### PROMPT
In the records below, find each line containing the word "width" and copy it.

### INPUT MATERIAL
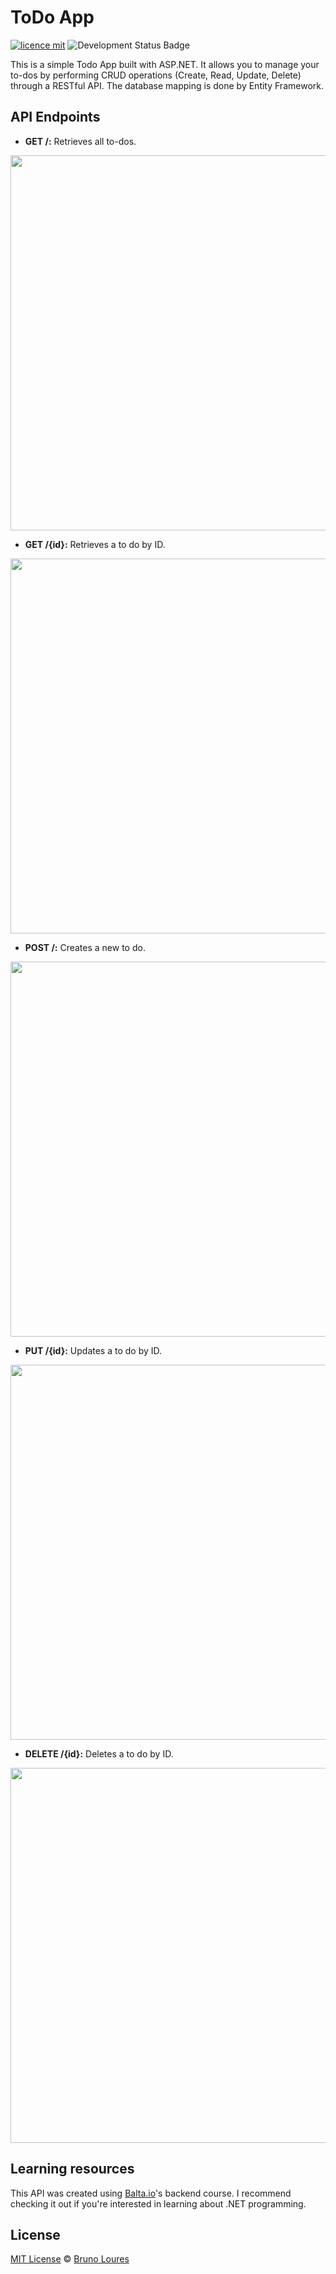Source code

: # ToDo App

[![licence mit](https://img.shields.io/badge/licence-MIT-blue.svg)](https://github.com/louresb/TodoApp/blob/main/LICENSE)
![Development Status Badge](https://img.shields.io/badge/Status-Concluded-green)

This is a simple Todo App built with ASP.NET. It allows you to manage your to-dos by performing CRUD operations (Create, Read, Update, Delete) through a RESTful API.
The database mapping is done by Entity Framework.

## API Endpoints

- **GET /:** Retrieves all to-dos. 

<p align='center'><img src='https://github.com/louresb/TodoApp/assets/103293696/7e1205d8-cfac-42e5-86e6-9ba04543a438'width="600"></p>

- **GET /{id}:** Retrieves a to do by ID.

<p align='center'><img src='https://github.com/louresb/TodoApp/assets/103293696/c607cd34-4245-46fc-8c20-aac48cec6c64'width="600"></p>

- **POST /:** Creates a new to do.

<p align='center'><img src='https://github.com/louresb/TodoApp/assets/103293696/88766cc4-c5df-470b-8470-b028ddca8138'width="600"></p>

- **PUT /{id}:** Updates a to do by ID.

<p align='center'><img src='https://github.com/louresb/TodoApp/assets/103293696/34a2ab78-336d-42e2-acd3-1c66cfb607df'width="600"></p>

- **DELETE /{id}:** Deletes a to do by ID.

<p align='center'><img src='https://github.com/louresb/TodoApp/assets/103293696/f662a4fe-5900-45fb-ab7f-c96607467bbe'width="600"></p>

## Learning resources

This API was created using [Balta.io](https://balta.io/)'s backend course. I recommend checking it out if you're interested in learning about .NET programming.

## License
[MIT License](https://github.com/louresb/TodoApp/blob/main/LICENSE) © [Bruno Loures](https://github.com/louresb)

### FINAL ANSWER
<p align='center'><img src='https://github.com/louresb/TodoApp/assets/103293696/7e1205d8-cfac-42e5-86e6-9ba04543a438'width="600"></p>
<p align='center'><img src='https://github.com/louresb/TodoApp/assets/103293696/c607cd34-4245-46fc-8c20-aac48cec6c64'width="600"></p>
<p align='center'><img src='https://github.com/louresb/TodoApp/assets/103293696/88766cc4-c5df-470b-8470-b028ddca8138'width="600"></p>
<p align='center'><img src='https://github.com/louresb/TodoApp/assets/103293696/34a2ab78-336d-42e2-acd3-1c66cfb607df'width="600"></p>
<p align='center'><img src='https://github.com/louresb/TodoApp/assets/103293696/f662a4fe-5900-45fb-ab7f-c96607467bbe'width="600"></p>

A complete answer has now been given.